**BRIEF:** Reproduce word for word, from the entries below, the line with "## Jest Configuration", the line with "Strict equality (===)", and every line between them, and nothing more.

**EXTRACTED DATA:**
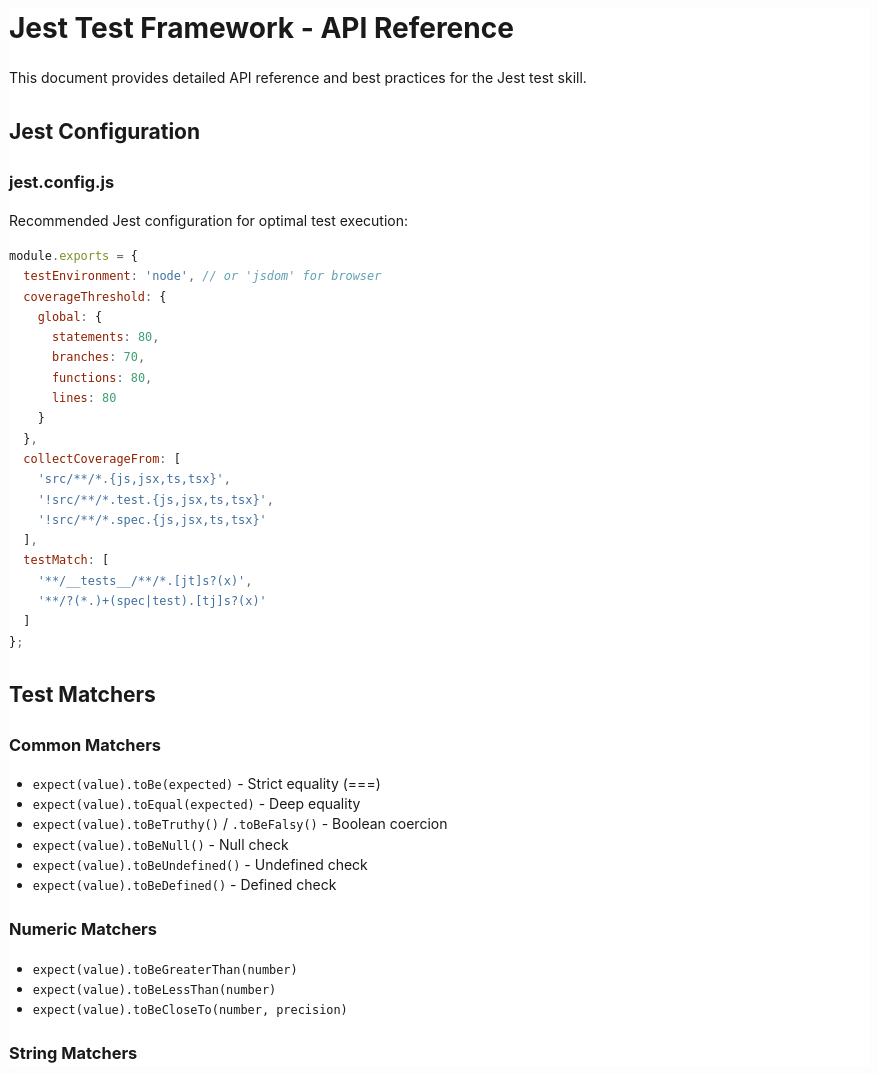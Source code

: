 # Jest Test Framework - API Reference

This document provides detailed API reference and best practices for the Jest test skill.

## Jest Configuration

### jest.config.js

Recommended Jest configuration for optimal test execution:

```javascript
module.exports = {
  testEnvironment: 'node', // or 'jsdom' for browser
  coverageThreshold: {
    global: {
      statements: 80,
      branches: 70,
      functions: 80,
      lines: 80
    }
  },
  collectCoverageFrom: [
    'src/**/*.{js,jsx,ts,tsx}',
    '!src/**/*.test.{js,jsx,ts,tsx}',
    '!src/**/*.spec.{js,jsx,ts,tsx}'
  ],
  testMatch: [
    '**/__tests__/**/*.[jt]s?(x)',
    '**/?(*.)+(spec|test).[tj]s?(x)'
  ]
};
```

## Test Matchers

### Common Matchers

- `expect(value).toBe(expected)` - Strict equality (===)
- `expect(value).toEqual(expected)` - Deep equality
- `expect(value).toBeTruthy()` / `.toBeFalsy()` - Boolean coercion
- `expect(value).toBeNull()` - Null check
- `expect(value).toBeUndefined()` - Undefined check
- `expect(value).toBeDefined()` - Defined check

### Numeric Matchers

- `expect(value).toBeGreaterThan(number)`
- `expect(value).toBeLessThan(number)`
- `expect(value).toBeCloseTo(number, precision)`

### String Matchers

**YOUR RESPONSE:**
## Jest Configuration

### jest.config.js

Recommended Jest configuration for optimal test execution:

```javascript
module.exports = {
  testEnvironment: 'node', // or 'jsdom' for browser
  coverageThreshold: {
    global: {
      statements: 80,
      branches: 70,
      functions: 80,
      lines: 80
    }
  },
  collectCoverageFrom: [
    'src/**/*.{js,jsx,ts,tsx}',
    '!src/**/*.test.{js,jsx,ts,tsx}',
    '!src/**/*.spec.{js,jsx,ts,tsx}'
  ],
  testMatch: [
    '**/__tests__/**/*.[jt]s?(x)',
    '**/?(*.)+(spec|test).[tj]s?(x)'
  ]
};
```

## Test Matchers

### Common Matchers

- `expect(value).toBe(expected)` - Strict equality (===)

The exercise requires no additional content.